Mail/Login: Password : forgot my password!

Uniface 9 and UTF8 multibyte chars

Direct link
Written by -GHAN- // Tags: utf8 params webinfo input multibyte ajax post get

Strange things happen out in the web. Everybody opens up just to make some international character set possible. Web pages are shown in bunch of languages and you can even google in Klingon!
Allthough germans seem to have problems with talking other languages than german, I'm fine with that and try to produce code, which doesn't care about characters being transferred forth and back in standard, chinese, hebrew, danish or whatever characters needed.

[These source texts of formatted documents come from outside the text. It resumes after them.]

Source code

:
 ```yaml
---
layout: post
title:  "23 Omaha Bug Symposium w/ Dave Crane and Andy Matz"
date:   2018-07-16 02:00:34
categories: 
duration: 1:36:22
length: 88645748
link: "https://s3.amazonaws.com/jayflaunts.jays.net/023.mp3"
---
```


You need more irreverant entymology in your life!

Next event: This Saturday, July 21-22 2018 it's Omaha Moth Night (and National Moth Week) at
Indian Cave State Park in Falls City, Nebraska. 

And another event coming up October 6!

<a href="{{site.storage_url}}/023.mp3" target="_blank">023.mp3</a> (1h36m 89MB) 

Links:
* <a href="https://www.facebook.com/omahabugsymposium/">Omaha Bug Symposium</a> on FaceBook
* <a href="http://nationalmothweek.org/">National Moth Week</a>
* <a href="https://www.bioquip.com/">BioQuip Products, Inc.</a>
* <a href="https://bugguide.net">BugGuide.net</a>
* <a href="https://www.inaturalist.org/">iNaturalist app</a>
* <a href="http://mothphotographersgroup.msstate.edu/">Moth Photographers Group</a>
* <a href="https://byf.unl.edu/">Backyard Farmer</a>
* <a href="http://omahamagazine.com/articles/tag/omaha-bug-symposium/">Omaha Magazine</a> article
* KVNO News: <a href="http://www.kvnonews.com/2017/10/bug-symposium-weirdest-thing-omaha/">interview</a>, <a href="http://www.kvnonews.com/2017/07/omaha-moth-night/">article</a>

Lately I found this little problem while doing my new look-up widgets. In the main collum there was a "m:ju" (Charcode hex B5). I found it to be interesting and tried to search for that value in the html page to double-check my widget.
After typing this char with [CTRL]+[M] (on my keyboard) the search result didn't show the expected value. Something had gone wrong there ...

UTF8, Unicode, Uniface?

The html code was set up to be UTF8 and so the transmitted characters got encoded as that. This makes it a normal string with some hex values initiated by a % sign. But hey, what had happened to the mju? ... Shouldn't this become a %B5? Apparently not! The browsers turned it to a double hex value with the value %C2%B5. And as Uniface received those values, it took it as two characters ;)

I started to look at the code tables and found that this little char was UTF8 coded while Uniface took it as Unicode. And as I took a sharp look at the html request header, it got pretty clear (to me) what happens while you do that. The browsers declare the request as UTF8 and transmit it. Uniface won't recognize that declaration while getting data from the WRD as this seem to drop that information :) So Uniface assumes it to be normal chars and starts to decode them to Unicode. In detail, the WRD doesn't transport that information. The transmission says "Content-Type: text/html; charset=UTF8" but if you debug at that point, that information has vanished. Maybe this could be the reason.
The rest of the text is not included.